After some time it stop speech recognition. Is there any way to convert it into continuous speech recognition?
Gregorius T
Author Reply

December 23, 2017

Great article, Sahand! it worked perfect. Thank you so much!
Brett Nathan
Author Reply

June 6, 2018

Here is a somple script from Apple that can help update some of this script: https://developer.apple.com/library/content/samplecode/SpeakToMe/Listings/SpeakToMe_ViewController_swift.html#//apple_ref/doc/uid/TP40017110-SpeakToMe_ViewController_swift-DontLinkElementID_6
Mitesh
Author Reply

July 24, 2018

Performance issue in iPad.

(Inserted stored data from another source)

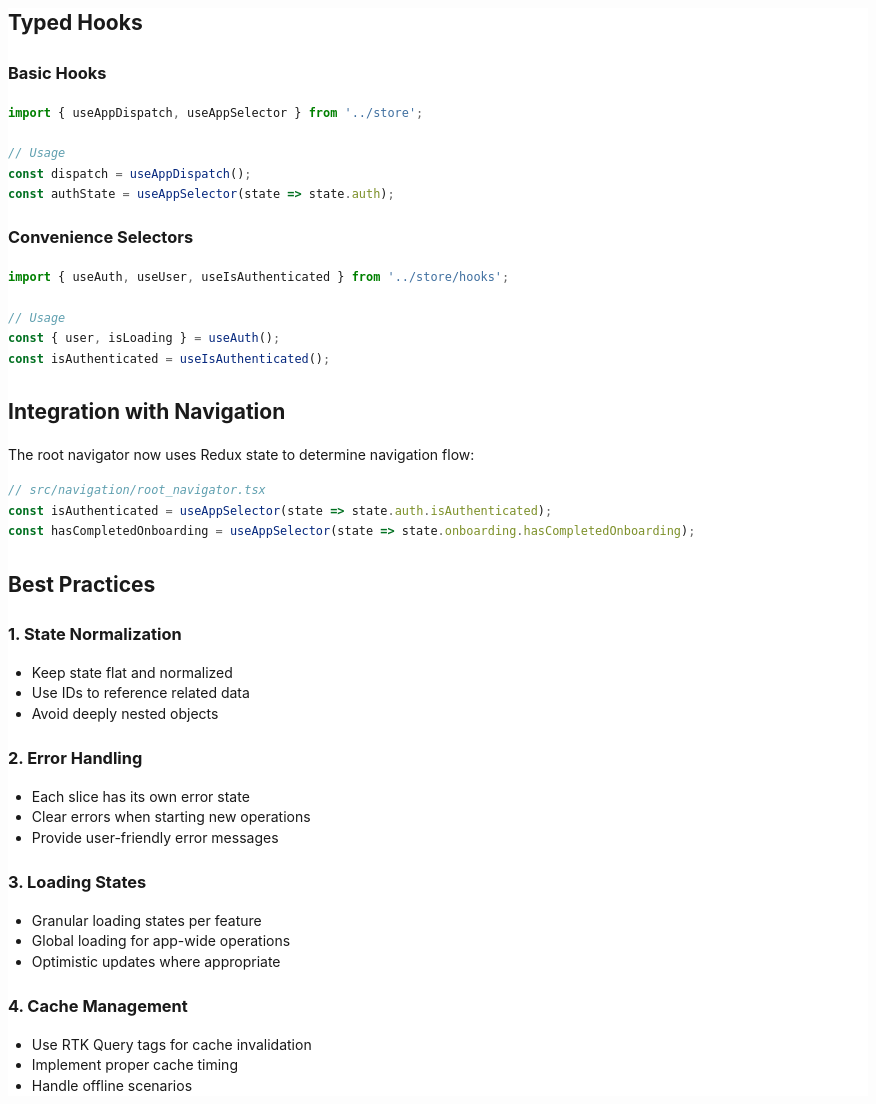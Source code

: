 ## Typed Hooks

### Basic Hooks
```typescript
import { useAppDispatch, useAppSelector } from '../store';

// Usage
const dispatch = useAppDispatch();
const authState = useAppSelector(state => state.auth);
```

### Convenience Selectors
```typescript
import { useAuth, useUser, useIsAuthenticated } from '../store/hooks';

// Usage
const { user, isLoading } = useAuth();
const isAuthenticated = useIsAuthenticated();
```

## Integration with Navigation

The root navigator now uses Redux state to determine navigation flow:

```typescript
// src/navigation/root_navigator.tsx
const isAuthenticated = useAppSelector(state => state.auth.isAuthenticated);
const hasCompletedOnboarding = useAppSelector(state => state.onboarding.hasCompletedOnboarding);
```

## Best Practices

### 1. State Normalization
- Keep state flat and normalized
- Use IDs to reference related data
- Avoid deeply nested objects

### 2. Error Handling
- Each slice has its own error state
- Clear errors when starting new operations
- Provide user-friendly error messages

### 3. Loading States
- Granular loading states per feature
- Global loading for app-wide operations
- Optimistic updates where appropriate

### 4. Cache Management
- Use RTK Query tags for cache invalidation
- Implement proper cache timing
- Handle offline scenarios
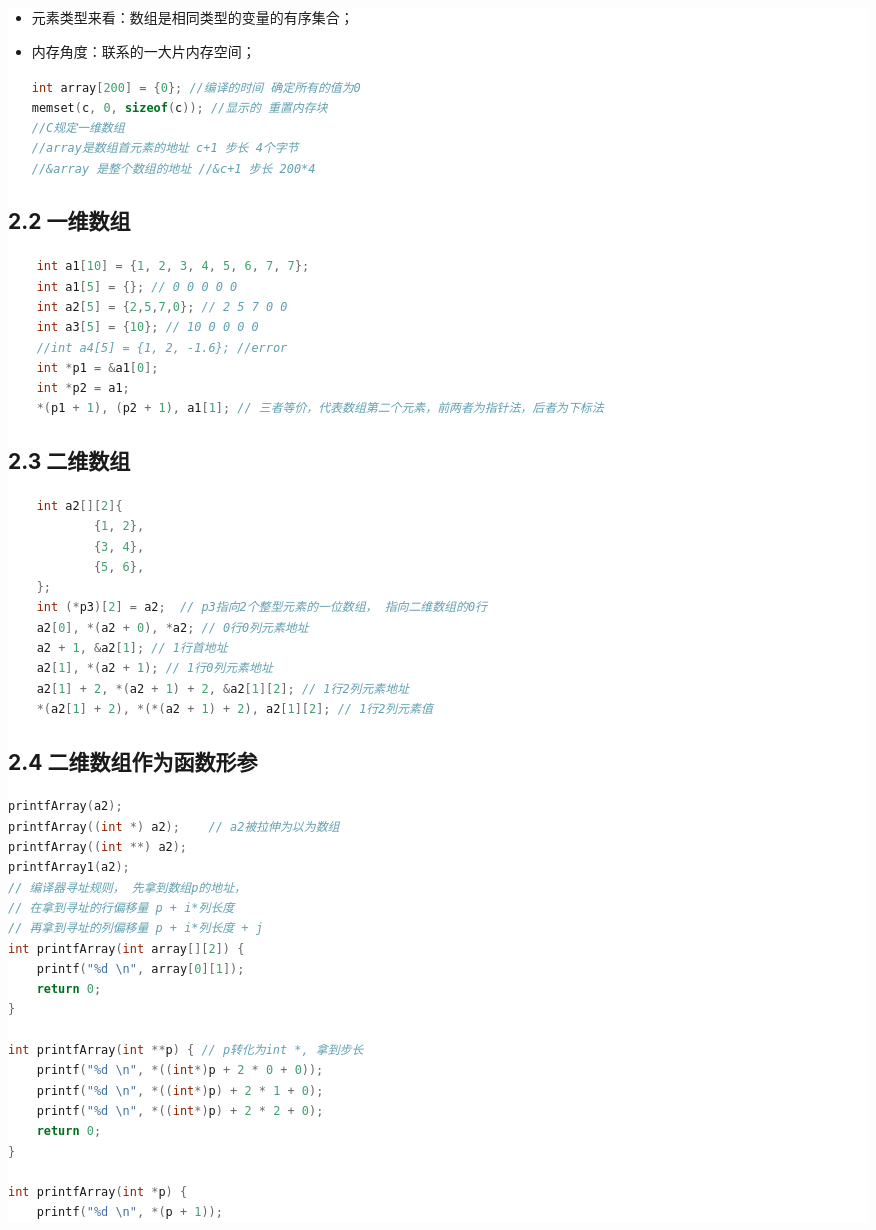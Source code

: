 - 元素类型来看：数组是相同类型的变量的有序集合；

- 内存角度：联系的一大片内存空间；

    ```c++
    int array[200] = {0}; //编译的时间 确定所有的值为0
    memset(c, 0, sizeof(c)); //显示的 重置内存块
    //C规定一维数组
    //array是数组首元素的地址 c+1 步长 4个字节
    //&array 是整个数组的地址 //&c+1 步长 200*4 
    ```

## 2.2 一维数组

```c++
    int a1[10] = {1, 2, 3, 4, 5, 6, 7, 7};
    int a1[5] = {}; // 0 0 0 0 0 
    int a2[5] = {2,5,7,0}; // 2 5 7 0 0
    int a3[5] = {10}; // 10 0 0 0 0
    //int a4[5] = {1, 2, -1.6}; //error
    int *p1 = &a1[0];
    int *p2 = a1;
	*(p1 + 1), (p2 + 1), a1[1]; // 三者等价，代表数组第二个元素，前两者为指针法，后者为下标法
```

## 2.3 二维数组

```c++
    int a2[][2]{
            {1, 2},
            {3, 4},
            {5, 6},
    };
    int (*p3)[2] = a2;  // p3指向2个整型元素的一位数组， 指向二维数组的0行
    a2[0], *(a2 + 0), *a2; // 0行0列元素地址
    a2 + 1, &a2[1]; // 1行首地址
    a2[1], *(a2 + 1); // 1行0列元素地址
    a2[1] + 2, *(a2 + 1) + 2, &a2[1][2]; // 1行2列元素地址
    *(a2[1] + 2), *(*(a2 + 1) + 2), a2[1][2]; // 1行2列元素值
```

## 2.4 二维数组作为函数形参

```c++
printfArray(a2); 	
printfArray((int *) a2);	// a2被拉伸为以为数组
printfArray((int **) a2);
printfArray1(a2);
// 编译器寻址规则， 先拿到数组p的地址，
// 在拿到寻址的行偏移量 p + i*列长度
// 再拿到寻址的列偏移量 p + i*列长度 + j
int printfArray(int array[][2]) {
    printf("%d \n", array[0][1]);
    return 0;
}

int printfArray(int **p) { // p转化为int *, 拿到步长
    printf("%d \n", *((int*)p + 2 * 0 + 0));
    printf("%d \n", *((int*)p) + 2 * 1 + 0);
    printf("%d \n", *((int*)p) + 2 * 2 + 0);
    return 0;
}

int printfArray(int *p) {
    printf("%d \n", *(p + 1));
```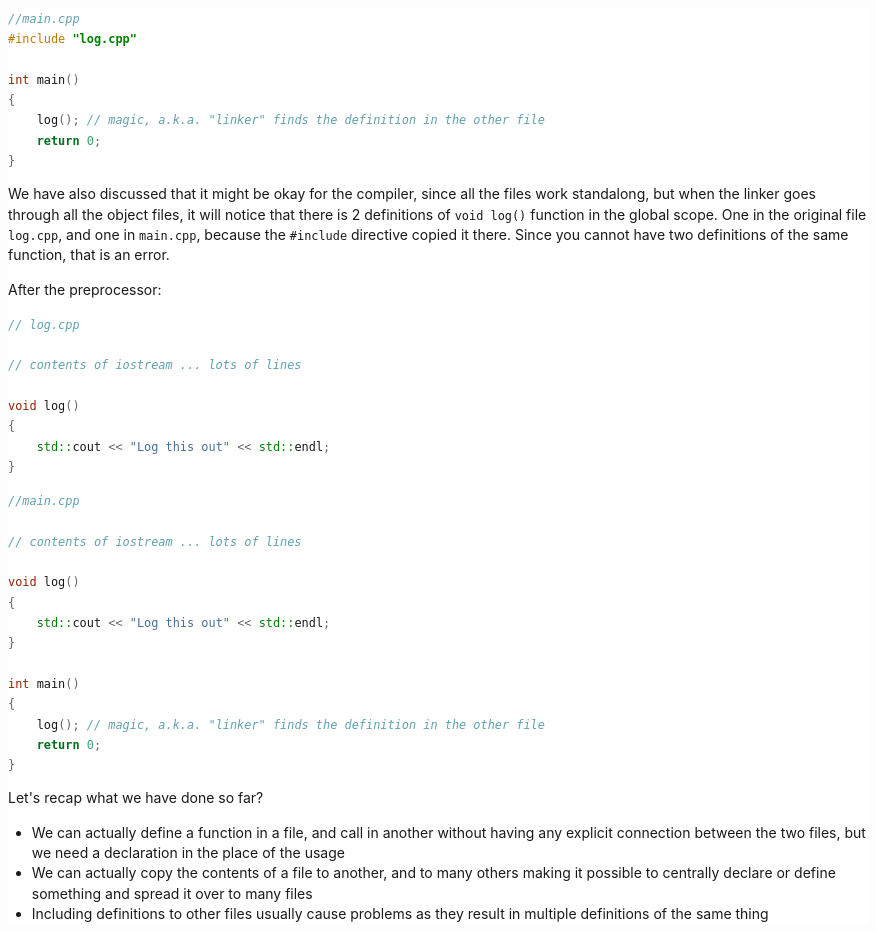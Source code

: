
 ```cpp
//main.cpp
#include "log.cpp"

int main()
{
    log(); // magic, a.k.a. "linker" finds the definition in the other file
    return 0;
}
```

We have also discussed that it might be okay for the compiler, since all the files work standalong, but when the linker goes through all the object files, it will notice that there is 2 definitions of `void log()` function in the global scope. One in the original file `log.cpp`, and one in `main.cpp`, because the `#include` directive copied it there. Since you cannot have two definitions of the same function, that is an error.

After the preprocessor:

```cpp
// log.cpp

// contents of iostream ... lots of lines

void log()
{
    std::cout << "Log this out" << std::endl;
}
```

```cpp
//main.cpp

// contents of iostream ... lots of lines

void log()
{
    std::cout << "Log this out" << std::endl;
}

int main()
{
    log(); // magic, a.k.a. "linker" finds the definition in the other file
    return 0;
}
```

Let's recap what we have done so far?
- We can actually define a function in a file, and call in another without having any explicit connection between the two files, but we need a declaration in the place of the usage
- We can actually copy the contents of a file to another, and to many others making it possible to centrally declare or define something and spread it over to many files
- Including definitions to other files usually cause problems as they result in multiple definitions of the same thing
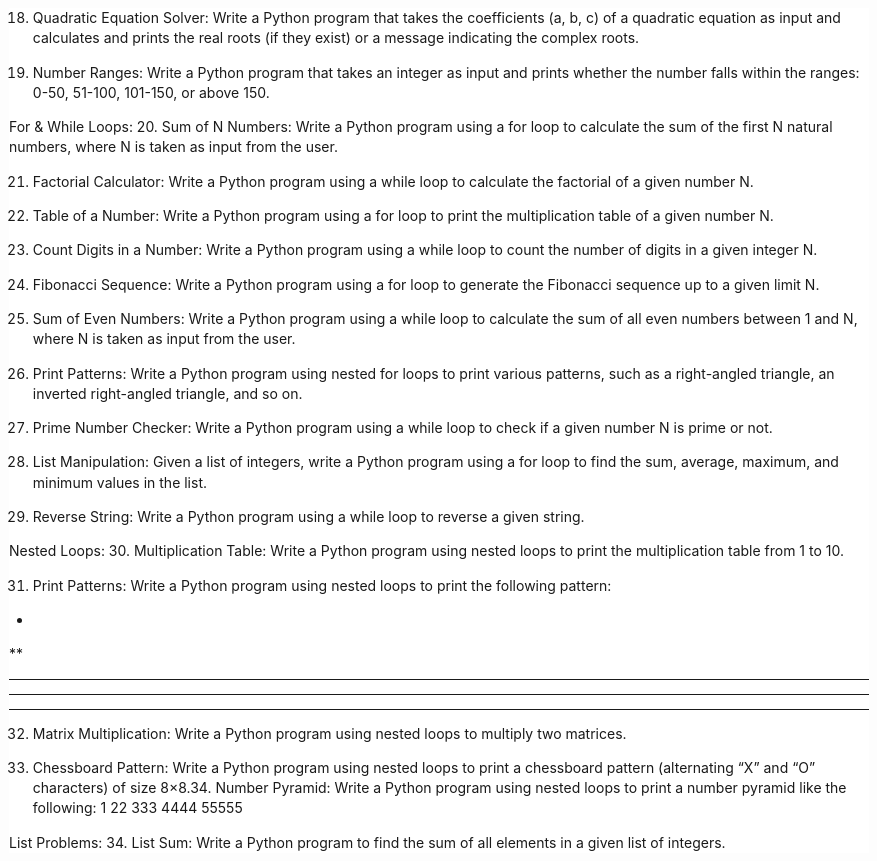 18. Quadratic Equation Solver: Write a Python program that takes the coefficients (a, b, c) of a quadratic equation as input and calculates and prints the real roots (if they exist) or a message indicating the complex roots.

19. Number Ranges: Write a Python program that takes an integer as input and prints whether the number falls within the ranges: 0-50, 51-100, 101-150, or above 150.

For & While Loops:
20. Sum of N Numbers: Write a Python program using a for loop to calculate the sum of the first N natural numbers, where N is taken as input from the user.

21. Factorial Calculator: Write a Python program using a while loop to calculate the factorial of a given number N.

22. Table of a Number: Write a Python program using a for loop to print the multiplication table of a given number N.

23. Count Digits in a Number: Write a Python program using a while loop to count the number of digits in a given integer N.

24. Fibonacci Sequence: Write a Python program using a for loop to generate the Fibonacci sequence up to a given limit N.

25. Sum of Even Numbers: Write a Python program using a while loop to calculate the sum of all even numbers between 1 and N, where N is taken as input from the user.

26. Print Patterns: Write a Python program using nested for loops to print various patterns, such as a right-angled triangle, an inverted right-angled triangle, and so on.

27. Prime Number Checker: Write a Python program using a while loop to check if a given number N is prime or not.

28. List Manipulation: Given a list of integers, write a Python program using a for loop to find the sum, average, maximum, and minimum values in the list.

29. Reverse String: Write a Python program using a while loop to reverse a given string.

Nested Loops:
30. Multiplication Table: Write a Python program using nested loops to print the multiplication table from 1 to 10.

31. Print Patterns: Write a Python program using nested loops to print the following pattern:

*

**

***

****

*****

32. Matrix Multiplication: Write a Python program using nested loops to multiply two matrices.

33. Chessboard Pattern: Write a Python program using nested loops to print a chessboard pattern (alternating “X” and “O” characters) of size 8×8.34. Number Pyramid: Write a Python program using nested loops to print a number pyramid like the following: 1 22 333 4444 55555

List Problems:
34. List Sum: Write a Python program to find the sum of all elements in a given list of integers.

I just compare same example in both iphone and ipad but in ipad i am getting result very slowly and also not accurate. After record start it took too much time for process and not showing proper result.
lovecoding
Author Reply

August 18, 2018

let inputNode = audioEngine.inputNode; else do {
fatalError(“Audio engine has no input node”)
}
i have an error in this piece of code saying that an expression is needed. what expression needs to be added?
Kaustabh Lahiri
Author Reply

November 19, 2018

Hey, I have been using this and everything works fine. But, I am unable to stop the audioEngine. I do not have a manual button to stop and start. I record something and show it in the search bar. And, then the audio should have stopped but it is not stopping. Any help?